=== Section Start ===

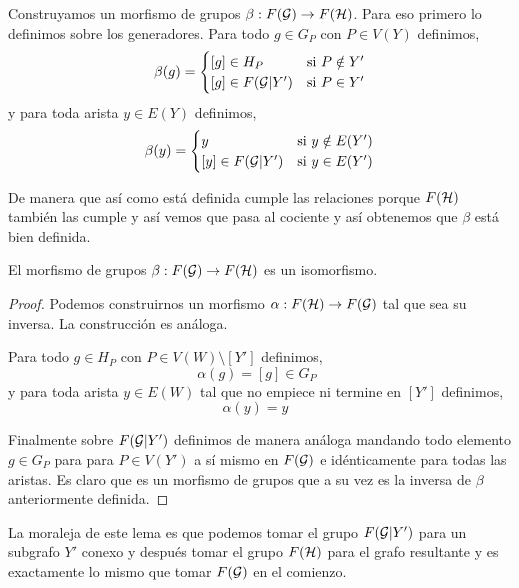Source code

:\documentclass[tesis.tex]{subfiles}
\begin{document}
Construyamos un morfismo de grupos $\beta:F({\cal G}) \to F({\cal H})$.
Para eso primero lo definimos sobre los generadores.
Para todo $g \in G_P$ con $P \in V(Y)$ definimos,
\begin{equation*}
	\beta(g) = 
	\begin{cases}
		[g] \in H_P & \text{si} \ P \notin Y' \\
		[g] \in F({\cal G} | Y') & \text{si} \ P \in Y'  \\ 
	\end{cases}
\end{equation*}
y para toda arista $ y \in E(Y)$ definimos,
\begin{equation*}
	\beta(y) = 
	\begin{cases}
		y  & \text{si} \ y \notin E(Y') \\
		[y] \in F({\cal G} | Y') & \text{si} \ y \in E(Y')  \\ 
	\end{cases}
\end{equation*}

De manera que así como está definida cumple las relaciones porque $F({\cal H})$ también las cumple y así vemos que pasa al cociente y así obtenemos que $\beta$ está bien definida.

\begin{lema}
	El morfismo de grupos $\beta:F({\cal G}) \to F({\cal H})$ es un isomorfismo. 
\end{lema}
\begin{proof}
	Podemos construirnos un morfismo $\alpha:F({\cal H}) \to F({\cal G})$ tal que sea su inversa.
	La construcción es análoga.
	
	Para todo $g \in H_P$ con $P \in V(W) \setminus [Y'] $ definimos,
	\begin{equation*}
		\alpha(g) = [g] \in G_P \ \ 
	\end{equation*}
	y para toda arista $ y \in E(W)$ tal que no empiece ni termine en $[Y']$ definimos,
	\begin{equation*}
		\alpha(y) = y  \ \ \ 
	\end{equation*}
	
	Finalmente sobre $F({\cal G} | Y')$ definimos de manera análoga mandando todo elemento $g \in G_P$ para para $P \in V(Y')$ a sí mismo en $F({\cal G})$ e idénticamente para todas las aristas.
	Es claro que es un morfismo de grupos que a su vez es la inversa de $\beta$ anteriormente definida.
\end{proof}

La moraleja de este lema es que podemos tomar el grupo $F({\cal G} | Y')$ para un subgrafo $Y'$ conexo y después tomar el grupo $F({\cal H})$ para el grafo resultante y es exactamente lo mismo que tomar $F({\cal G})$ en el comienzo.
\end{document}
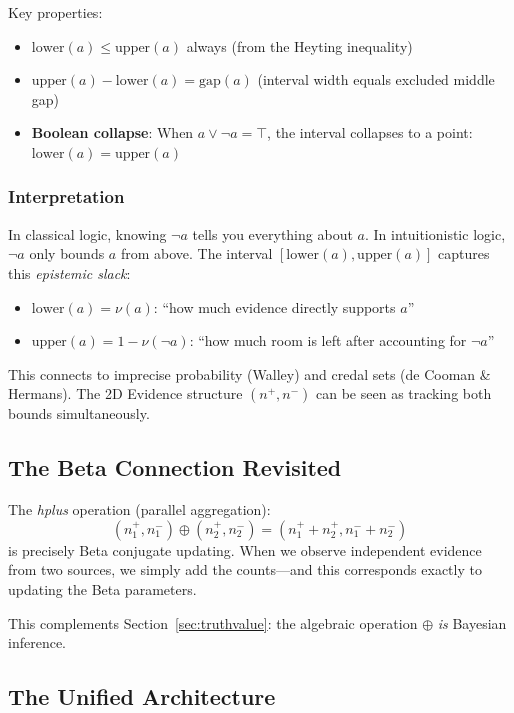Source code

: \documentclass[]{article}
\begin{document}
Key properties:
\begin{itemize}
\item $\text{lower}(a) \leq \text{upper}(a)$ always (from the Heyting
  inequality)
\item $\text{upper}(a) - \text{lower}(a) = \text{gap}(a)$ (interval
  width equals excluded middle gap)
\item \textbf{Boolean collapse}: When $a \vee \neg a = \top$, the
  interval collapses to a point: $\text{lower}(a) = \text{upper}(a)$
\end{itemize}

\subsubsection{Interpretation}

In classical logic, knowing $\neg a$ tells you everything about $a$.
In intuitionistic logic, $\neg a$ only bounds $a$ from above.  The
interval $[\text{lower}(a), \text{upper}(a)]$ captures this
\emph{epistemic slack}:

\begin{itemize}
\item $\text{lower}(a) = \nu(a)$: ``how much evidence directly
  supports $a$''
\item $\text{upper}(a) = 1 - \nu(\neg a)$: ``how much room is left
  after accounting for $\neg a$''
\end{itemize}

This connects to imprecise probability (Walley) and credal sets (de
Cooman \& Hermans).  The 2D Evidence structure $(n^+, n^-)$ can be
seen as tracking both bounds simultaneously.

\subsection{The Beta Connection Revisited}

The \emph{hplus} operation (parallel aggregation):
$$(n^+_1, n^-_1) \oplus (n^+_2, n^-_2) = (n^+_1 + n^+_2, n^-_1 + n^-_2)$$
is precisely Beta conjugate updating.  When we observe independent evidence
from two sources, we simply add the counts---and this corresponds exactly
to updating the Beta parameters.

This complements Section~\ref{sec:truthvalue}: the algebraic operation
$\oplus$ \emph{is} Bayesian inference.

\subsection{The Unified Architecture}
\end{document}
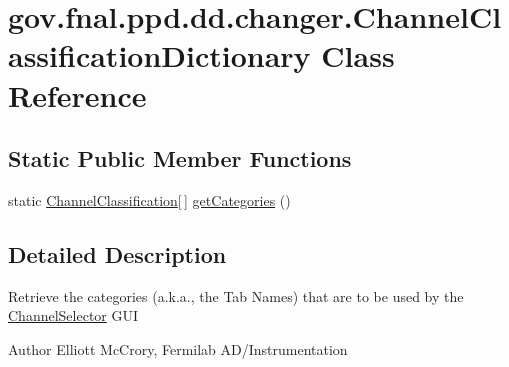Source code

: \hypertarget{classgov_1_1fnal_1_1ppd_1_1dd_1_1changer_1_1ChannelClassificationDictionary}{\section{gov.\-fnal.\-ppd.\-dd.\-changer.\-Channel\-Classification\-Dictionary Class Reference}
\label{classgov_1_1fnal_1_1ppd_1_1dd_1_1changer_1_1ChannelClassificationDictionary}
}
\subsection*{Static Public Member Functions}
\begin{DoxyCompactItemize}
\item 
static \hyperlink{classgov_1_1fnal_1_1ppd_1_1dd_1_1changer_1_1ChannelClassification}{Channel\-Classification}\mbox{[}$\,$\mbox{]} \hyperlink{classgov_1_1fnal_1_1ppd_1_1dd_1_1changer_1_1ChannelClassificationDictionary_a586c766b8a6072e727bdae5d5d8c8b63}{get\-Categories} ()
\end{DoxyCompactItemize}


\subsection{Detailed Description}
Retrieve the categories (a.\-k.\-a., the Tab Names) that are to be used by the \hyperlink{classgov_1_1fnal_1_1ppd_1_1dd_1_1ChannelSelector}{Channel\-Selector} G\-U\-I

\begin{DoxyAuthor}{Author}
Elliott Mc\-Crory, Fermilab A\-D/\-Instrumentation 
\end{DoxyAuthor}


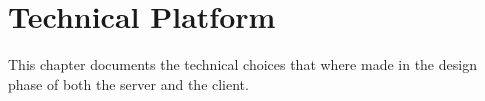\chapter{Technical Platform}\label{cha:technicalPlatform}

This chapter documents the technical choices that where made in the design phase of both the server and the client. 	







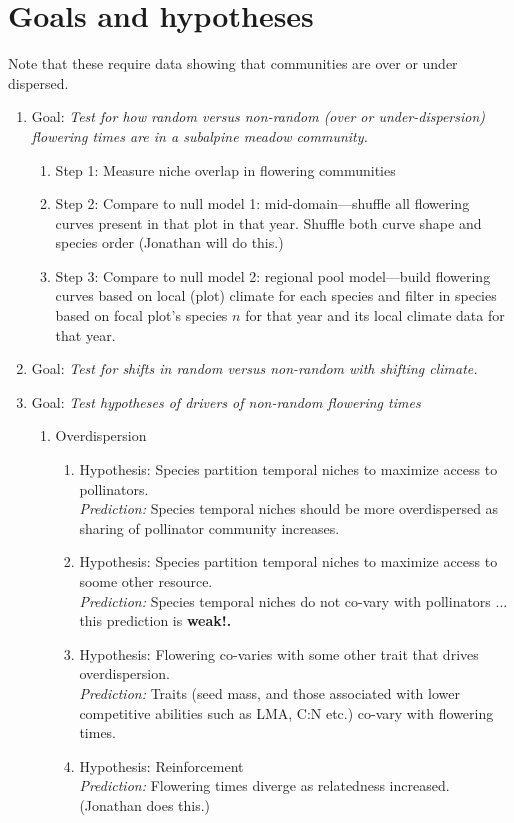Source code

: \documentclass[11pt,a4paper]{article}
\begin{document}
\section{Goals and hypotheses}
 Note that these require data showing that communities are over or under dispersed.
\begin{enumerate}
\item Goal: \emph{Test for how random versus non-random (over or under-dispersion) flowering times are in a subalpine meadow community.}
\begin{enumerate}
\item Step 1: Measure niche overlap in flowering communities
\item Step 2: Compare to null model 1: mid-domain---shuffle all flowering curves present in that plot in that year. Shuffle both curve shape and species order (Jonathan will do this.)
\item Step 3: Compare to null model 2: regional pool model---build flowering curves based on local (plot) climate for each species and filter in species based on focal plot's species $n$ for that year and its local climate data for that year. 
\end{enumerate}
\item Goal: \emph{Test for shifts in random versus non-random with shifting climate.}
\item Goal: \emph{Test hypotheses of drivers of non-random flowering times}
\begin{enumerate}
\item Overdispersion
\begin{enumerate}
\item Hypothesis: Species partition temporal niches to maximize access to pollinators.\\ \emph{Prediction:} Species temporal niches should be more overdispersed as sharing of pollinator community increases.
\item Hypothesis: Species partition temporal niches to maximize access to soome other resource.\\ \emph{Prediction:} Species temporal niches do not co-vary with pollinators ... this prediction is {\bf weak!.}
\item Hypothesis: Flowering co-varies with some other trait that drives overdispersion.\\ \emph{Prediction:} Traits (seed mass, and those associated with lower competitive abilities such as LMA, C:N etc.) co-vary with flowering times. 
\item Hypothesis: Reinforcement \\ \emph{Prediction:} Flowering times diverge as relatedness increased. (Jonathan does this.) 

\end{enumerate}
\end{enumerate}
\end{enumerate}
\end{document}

=== Section End ===

- _Problem description_: Copy out the entries exactly. No pictures.

- _Completed exercise_:
Source code

:\documentclass[tesis.tex]{subfiles}
\begin{document}
Construyamos un morfismo de grupos $\beta:F({\cal G}) \to F({\cal H})$.
Para eso primero lo definimos sobre los generadores.
Para todo $g \in G_P$ con $P \in V(Y)$ definimos,
\begin{equation*}
	\beta(g) = 
	\begin{cases}
		[g] \in H_P & \text{si} \ P \notin Y' \\
		[g] \in F({\cal G} | Y') & \text{si} \ P \in Y'  \\ 
	\end{cases}
\end{equation*}
y para toda arista $ y \in E(Y)$ definimos,
\begin{equation*}
	\beta(y) = 
	\begin{cases}
		y  & \text{si} \ y \notin E(Y') \\
		[y] \in F({\cal G} | Y') & \text{si} \ y \in E(Y')  \\ 
	\end{cases}
\end{equation*}

De manera que así como está definida cumple las relaciones porque $F({\cal H})$ también las cumple y así vemos que pasa al cociente y así obtenemos que $\beta$ está bien definida.

\begin{lema}
	El morfismo de grupos $\beta:F({\cal G}) \to F({\cal H})$ es un isomorfismo. 
\end{lema}
\begin{proof}
	Podemos construirnos un morfismo $\alpha:F({\cal H}) \to F({\cal G})$ tal que sea su inversa.
	La construcción es análoga.
	
	Para todo $g \in H_P$ con $P \in V(W) \setminus [Y'] $ definimos,
	\begin{equation*}
		\alpha(g) = [g] \in G_P \ \ 
	\end{equation*}
	y para toda arista $ y \in E(W)$ tal que no empiece ni termine en $[Y']$ definimos,
	\begin{equation*}
		\alpha(y) = y  \ \ \ 
	\end{equation*}
	
	Finalmente sobre $F({\cal G} | Y')$ definimos de manera análoga mandando todo elemento $g \in G_P$ para para $P \in V(Y')$ a sí mismo en $F({\cal G})$ e idénticamente para todas las aristas.
	Es claro que es un morfismo de grupos que a su vez es la inversa de $\beta$ anteriormente definida.
\end{proof}

La moraleja de este lema es que podemos tomar el grupo $F({\cal G} | Y')$ para un subgrafo $Y'$ conexo y después tomar el grupo $F({\cal H})$ para el grafo resultante y es exactamente lo mismo que tomar $F({\cal G})$ en el comienzo.
\end{document}
Source code

: \documentclass[]{article}
\begin{document}
Key properties:
\begin{itemize}
\item $\text{lower}(a) \leq \text{upper}(a)$ always (from the Heyting
  inequality)
\item $\text{upper}(a) - \text{lower}(a) = \text{gap}(a)$ (interval
  width equals excluded middle gap)
\item \textbf{Boolean collapse}: When $a \vee \neg a = \top$, the
  interval collapses to a point: $\text{lower}(a) = \text{upper}(a)$
\end{itemize}

\subsubsection{Interpretation}

In classical logic, knowing $\neg a$ tells you everything about $a$.
In intuitionistic logic, $\neg a$ only bounds $a$ from above.  The
interval $[\text{lower}(a), \text{upper}(a)]$ captures this
\emph{epistemic slack}:

\begin{itemize}
\item $\text{lower}(a) = \nu(a)$: ``how much evidence directly
  supports $a$''
\item $\text{upper}(a) = 1 - \nu(\neg a)$: ``how much room is left
  after accounting for $\neg a$''
\end{itemize}

This connects to imprecise probability (Walley) and credal sets (de
Cooman \& Hermans).  The 2D Evidence structure $(n^+, n^-)$ can be
seen as tracking both bounds simultaneously.

\subsection{The Beta Connection Revisited}

The \emph{hplus} operation (parallel aggregation):
$$(n^+_1, n^-_1) \oplus (n^+_2, n^-_2) = (n^+_1 + n^+_2, n^-_1 + n^-_2)$$
is precisely Beta conjugate updating.  When we observe independent evidence
from two sources, we simply add the counts---and this corresponds exactly
to updating the Beta parameters.

This complements Section~\ref{sec:truthvalue}: the algebraic operation
$\oplus$ \emph{is} Bayesian inference.

\subsection{The Unified Architecture}
\end{document}
Source code

: \hypertarget{classgov_1_1fnal_1_1ppd_1_1dd_1_1changer_1_1ChannelClassificationDictionary}{\section{gov.\-fnal.\-ppd.\-dd.\-changer.\-Channel\-Classification\-Dictionary Class Reference}
\label{classgov_1_1fnal_1_1ppd_1_1dd_1_1changer_1_1ChannelClassificationDictionary}
}
\subsection*{Static Public Member Functions}
\begin{DoxyCompactItemize}
\item 
static \hyperlink{classgov_1_1fnal_1_1ppd_1_1dd_1_1changer_1_1ChannelClassification}{Channel\-Classification}\mbox{[}$\,$\mbox{]} \hyperlink{classgov_1_1fnal_1_1ppd_1_1dd_1_1changer_1_1ChannelClassificationDictionary_a586c766b8a6072e727bdae5d5d8c8b63}{get\-Categories} ()
\end{DoxyCompactItemize}


\subsection{Detailed Description}
Retrieve the categories (a.\-k.\-a., the Tab Names) that are to be used by the \hyperlink{classgov_1_1fnal_1_1ppd_1_1dd_1_1ChannelSelector}{Channel\-Selector} G\-U\-I

\begin{DoxyAuthor}{Author}
Elliott Mc\-Crory, Fermilab A\-D/\-Instrumentation 
\end{DoxyAuthor}


\chapter{Technical Platform}\label{cha:technicalPlatform}

This chapter documents the technical choices that where made in the design phase of both the server and the client. 	







Source code

: \documentclass[11pt,a4paper]{article}
\begin{document}
\section{Goals and hypotheses}
 Note that these require data showing that communities are over or under dispersed.
\begin{enumerate}
\item Goal: \emph{Test for how random versus non-random (over or under-dispersion) flowering times are in a subalpine meadow community.}
\begin{enumerate}
\item Step 1: Measure niche overlap in flowering communities
\item Step 2: Compare to null model 1: mid-domain---shuffle all flowering curves present in that plot in that year. Shuffle both curve shape and species order (Jonathan will do this.)
\item Step 3: Compare to null model 2: regional pool model---build flowering curves based on local (plot) climate for each species and filter in species based on focal plot's species $n$ for that year and its local climate data for that year. 
\end{enumerate}
\item Goal: \emph{Test for shifts in random versus non-random with shifting climate.}
\item Goal: \emph{Test hypotheses of drivers of non-random flowering times}
\begin{enumerate}
\item Overdispersion
\begin{enumerate}
\item Hypothesis: Species partition temporal niches to maximize access to pollinators.\\ \emph{Prediction:} Species temporal niches should be more overdispersed as sharing of pollinator community increases.
\item Hypothesis: Species partition temporal niches to maximize access to soome other resource.\\ \emph{Prediction:} Species temporal niches do not co-vary with pollinators ... this prediction is {\bf weak!.}
\item Hypothesis: Flowering co-varies with some other trait that drives overdispersion.\\ \emph{Prediction:} Traits (seed mass, and those associated with lower competitive abilities such as LMA, C:N etc.) co-vary with flowering times. 
\item Hypothesis: Reinforcement \\ \emph{Prediction:} Flowering times diverge as relatedness increased. (Jonathan does this.) 

\end{enumerate}
\end{enumerate}
\end{enumerate}
\end{document}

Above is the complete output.